**Dataset entries:**
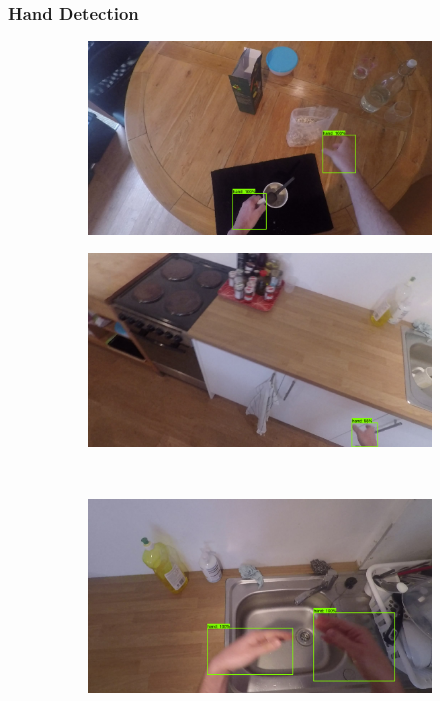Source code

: \documentclass[12pt]{report}
\begin{document}
\subsubsection{Hand Detection}

\begin{figure}[t]
\begin{subfigure}{.5\textwidth}
\centerline{\includegraphics[width=.95\linewidth]{figure/handEval1.png}}
\label{handsA}
\end{subfigure}
\begin{subfigure}{.5\textwidth}
\centerline{\includegraphics[width=.95\linewidth]{figure/handEval2.png}}
\label{handsB}
\end{subfigure}
\\ 
\begin{subfigure}{.5\textwidth}
\centerline{\includegraphics[width=.95\linewidth]{figure/handEval3.png}}

\end{subfigure}
\end{figure}
\end{document}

**Exercise:** Everything in the listing above must be restated word for word, except the images.

**Exercise answer:**
Source code

: \documentclass[12pt]{report}
\begin{document}
\subsubsection{Hand Detection}

\begin{figure}[t]
\begin{subfigure}{.5\textwidth}
\centerline{\includegraphics[width=.95\linewidth]{figure/handEval1.png}}
\label{handsA}
\end{subfigure}
\begin{subfigure}{.5\textwidth}
\centerline{\includegraphics[width=.95\linewidth]{figure/handEval2.png}}
\label{handsB}
\end{subfigure}
\\ 
\begin{subfigure}{.5\textwidth}
\centerline{\includegraphics[width=.95\linewidth]{figure/handEval3.png}}

\end{subfigure}
\end{figure}
\end{document}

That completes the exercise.